**Directions:** Only one stretch of the data below is needed. Output the lines from the one with "but self-interested choices." up to and including the one with "European democracy would", exactly as they stand.

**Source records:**

- Opening Delimiter -

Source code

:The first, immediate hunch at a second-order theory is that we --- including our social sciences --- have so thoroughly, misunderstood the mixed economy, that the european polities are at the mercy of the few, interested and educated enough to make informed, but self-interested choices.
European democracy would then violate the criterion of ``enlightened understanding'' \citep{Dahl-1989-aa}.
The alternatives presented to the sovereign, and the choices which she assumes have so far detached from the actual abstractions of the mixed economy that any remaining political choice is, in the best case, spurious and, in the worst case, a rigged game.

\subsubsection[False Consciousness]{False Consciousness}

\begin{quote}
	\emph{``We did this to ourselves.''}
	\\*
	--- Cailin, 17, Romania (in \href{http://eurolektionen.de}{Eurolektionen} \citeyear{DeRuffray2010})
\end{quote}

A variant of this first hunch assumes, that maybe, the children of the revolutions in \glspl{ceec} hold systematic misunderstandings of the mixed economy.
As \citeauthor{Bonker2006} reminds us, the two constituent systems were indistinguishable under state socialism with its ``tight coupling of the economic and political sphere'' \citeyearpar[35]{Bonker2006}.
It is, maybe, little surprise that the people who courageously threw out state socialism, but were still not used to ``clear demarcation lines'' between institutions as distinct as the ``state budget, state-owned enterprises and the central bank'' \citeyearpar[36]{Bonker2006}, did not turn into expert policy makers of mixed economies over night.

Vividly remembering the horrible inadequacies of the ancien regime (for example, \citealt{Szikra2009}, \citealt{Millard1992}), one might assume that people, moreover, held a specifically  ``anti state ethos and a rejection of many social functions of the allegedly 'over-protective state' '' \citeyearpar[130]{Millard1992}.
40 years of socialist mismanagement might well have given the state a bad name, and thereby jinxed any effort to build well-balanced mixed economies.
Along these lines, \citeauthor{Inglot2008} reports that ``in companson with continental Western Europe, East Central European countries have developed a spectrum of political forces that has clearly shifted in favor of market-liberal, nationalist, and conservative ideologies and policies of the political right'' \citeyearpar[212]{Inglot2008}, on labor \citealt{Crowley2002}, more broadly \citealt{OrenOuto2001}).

- Closing Delimiter -
- Opening Delimiter -

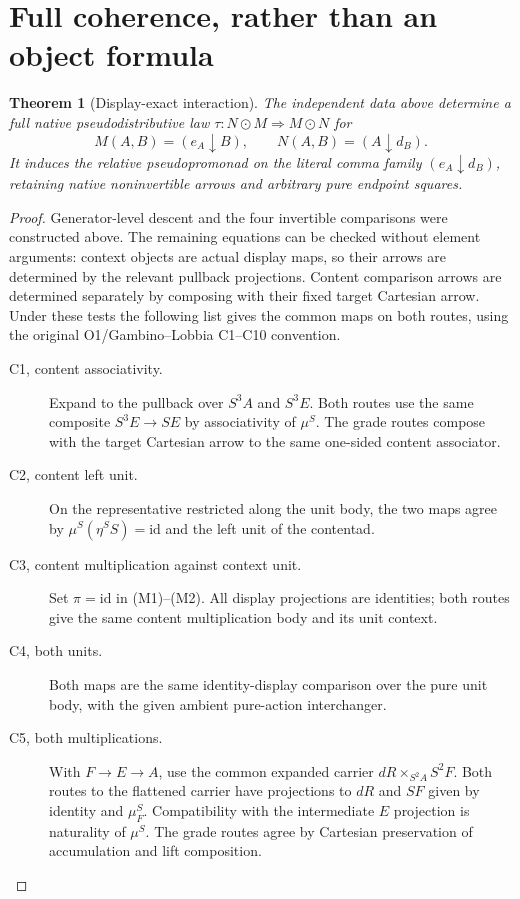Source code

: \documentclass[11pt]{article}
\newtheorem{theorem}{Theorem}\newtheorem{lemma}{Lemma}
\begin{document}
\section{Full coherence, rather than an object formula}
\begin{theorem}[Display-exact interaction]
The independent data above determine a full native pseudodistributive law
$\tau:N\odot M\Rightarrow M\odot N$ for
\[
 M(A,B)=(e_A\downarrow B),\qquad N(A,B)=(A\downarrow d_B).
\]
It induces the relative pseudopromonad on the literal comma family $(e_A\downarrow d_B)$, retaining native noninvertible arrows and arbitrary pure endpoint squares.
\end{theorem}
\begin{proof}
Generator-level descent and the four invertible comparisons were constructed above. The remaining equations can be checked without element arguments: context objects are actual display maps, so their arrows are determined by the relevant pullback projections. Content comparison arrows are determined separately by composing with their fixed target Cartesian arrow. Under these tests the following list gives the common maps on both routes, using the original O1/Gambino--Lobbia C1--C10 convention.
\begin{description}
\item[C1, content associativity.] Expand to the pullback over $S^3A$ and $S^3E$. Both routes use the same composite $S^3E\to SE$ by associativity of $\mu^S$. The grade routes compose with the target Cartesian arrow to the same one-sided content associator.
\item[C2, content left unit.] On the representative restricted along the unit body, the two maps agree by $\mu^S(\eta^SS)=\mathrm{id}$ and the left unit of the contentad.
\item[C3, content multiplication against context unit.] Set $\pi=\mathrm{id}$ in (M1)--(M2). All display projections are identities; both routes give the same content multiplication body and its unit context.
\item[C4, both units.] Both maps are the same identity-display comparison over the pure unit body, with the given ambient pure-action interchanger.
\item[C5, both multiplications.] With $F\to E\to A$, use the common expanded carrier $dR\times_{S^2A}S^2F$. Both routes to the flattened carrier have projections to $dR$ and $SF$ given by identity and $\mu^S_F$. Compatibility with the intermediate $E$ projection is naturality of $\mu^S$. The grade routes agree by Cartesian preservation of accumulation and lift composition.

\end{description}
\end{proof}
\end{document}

- Closing Delimiter -
- Opening Delimiter -

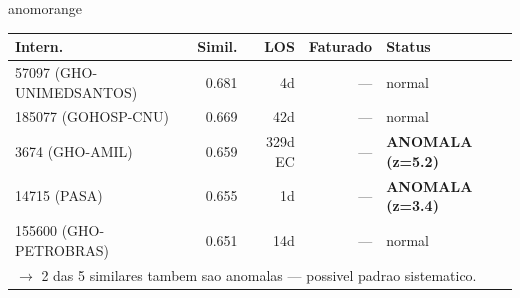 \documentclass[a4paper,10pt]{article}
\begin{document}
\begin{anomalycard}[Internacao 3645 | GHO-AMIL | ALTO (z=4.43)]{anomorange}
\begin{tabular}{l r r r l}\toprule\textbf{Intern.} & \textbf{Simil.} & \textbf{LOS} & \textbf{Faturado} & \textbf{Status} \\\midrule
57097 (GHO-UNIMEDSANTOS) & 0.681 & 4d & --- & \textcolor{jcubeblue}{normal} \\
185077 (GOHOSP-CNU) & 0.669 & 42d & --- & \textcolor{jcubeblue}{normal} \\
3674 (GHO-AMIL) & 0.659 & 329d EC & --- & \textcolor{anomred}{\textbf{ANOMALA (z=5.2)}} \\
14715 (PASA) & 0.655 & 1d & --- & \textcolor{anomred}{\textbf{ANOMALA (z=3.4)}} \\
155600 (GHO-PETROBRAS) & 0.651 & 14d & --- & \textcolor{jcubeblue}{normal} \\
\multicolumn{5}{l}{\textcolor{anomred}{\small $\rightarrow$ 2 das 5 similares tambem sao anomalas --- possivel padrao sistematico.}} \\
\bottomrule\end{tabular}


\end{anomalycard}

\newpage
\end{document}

- Closing Delimiter -

**Response to the task:**
:The first, immediate hunch at a second-order theory is that we --- including our social sciences --- have so thoroughly, misunderstood the mixed economy, that the european polities are at the mercy of the few, interested and educated enough to make informed, but self-interested choices.
European democracy would then violate the criterion of ``enlightened understanding'' \citep{Dahl-1989-aa}.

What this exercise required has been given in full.